#### DESCRIPTION OF THE TASK
Look for the line containing "BE CONFIRMED BY" in the records below. Then output it and all the lines that follow, exactly and without any others.
########
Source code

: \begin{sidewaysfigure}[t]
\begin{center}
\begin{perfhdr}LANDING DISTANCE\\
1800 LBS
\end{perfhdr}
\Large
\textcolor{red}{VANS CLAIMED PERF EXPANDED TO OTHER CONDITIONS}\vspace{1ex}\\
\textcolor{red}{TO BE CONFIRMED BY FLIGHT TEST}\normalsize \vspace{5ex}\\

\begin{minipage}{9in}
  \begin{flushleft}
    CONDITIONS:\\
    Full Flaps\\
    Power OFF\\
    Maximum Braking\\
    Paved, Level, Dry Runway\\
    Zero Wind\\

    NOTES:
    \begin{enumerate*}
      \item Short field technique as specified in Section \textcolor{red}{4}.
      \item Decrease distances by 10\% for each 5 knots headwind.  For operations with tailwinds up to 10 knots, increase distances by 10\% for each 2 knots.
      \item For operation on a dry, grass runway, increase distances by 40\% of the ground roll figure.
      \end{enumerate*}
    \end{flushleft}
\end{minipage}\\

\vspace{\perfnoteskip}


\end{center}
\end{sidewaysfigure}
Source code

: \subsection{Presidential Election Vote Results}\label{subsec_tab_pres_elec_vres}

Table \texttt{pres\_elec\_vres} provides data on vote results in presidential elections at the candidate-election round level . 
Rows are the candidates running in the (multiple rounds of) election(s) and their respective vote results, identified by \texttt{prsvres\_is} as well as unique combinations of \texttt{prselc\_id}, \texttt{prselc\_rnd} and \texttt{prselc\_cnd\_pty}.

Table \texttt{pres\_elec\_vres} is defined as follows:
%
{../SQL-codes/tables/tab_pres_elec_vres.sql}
########
#### EXERCISE SOLUTION
\textcolor{red}{TO BE CONFIRMED BY FLIGHT TEST}\normalsize \vspace{5ex}\\

\begin{minipage}{9in}
  \begin{flushleft}
    CONDITIONS:\\
    Full Flaps\\
    Power OFF\\
    Maximum Braking\\
    Paved, Level, Dry Runway\\
    Zero Wind\\

    NOTES:
    \begin{enumerate*}
      \item Short field technique as specified in Section \textcolor{red}{4}.
      \item Decrease distances by 10\% for each 5 knots headwind.  For operations with tailwinds up to 10 knots, increase distances by 10\% for each 2 knots.
      \item For operation on a dry, grass runway, increase distances by 40\% of the ground roll figure.
      \end{enumerate*}
    \end{flushleft}
\end{minipage}\\

\vspace{\perfnoteskip}


\end{center}
\end{sidewaysfigure}
Source code

: \subsection{Presidential Election Vote Results}\label{subsec_tab_pres_elec_vres}

Table \texttt{pres\_elec\_vres} provides data on vote results in presidential elections at the candidate-election round level . 
Rows are the candidates running in the (multiple rounds of) election(s) and their respective vote results, identified by \texttt{prsvres\_is} as well as unique combinations of \texttt{prselc\_id}, \texttt{prselc\_rnd} and \texttt{prselc\_cnd\_pty}.

Table \texttt{pres\_elec\_vres} is defined as follows:
%
{../SQL-codes/tables/tab_pres_elec_vres.sql}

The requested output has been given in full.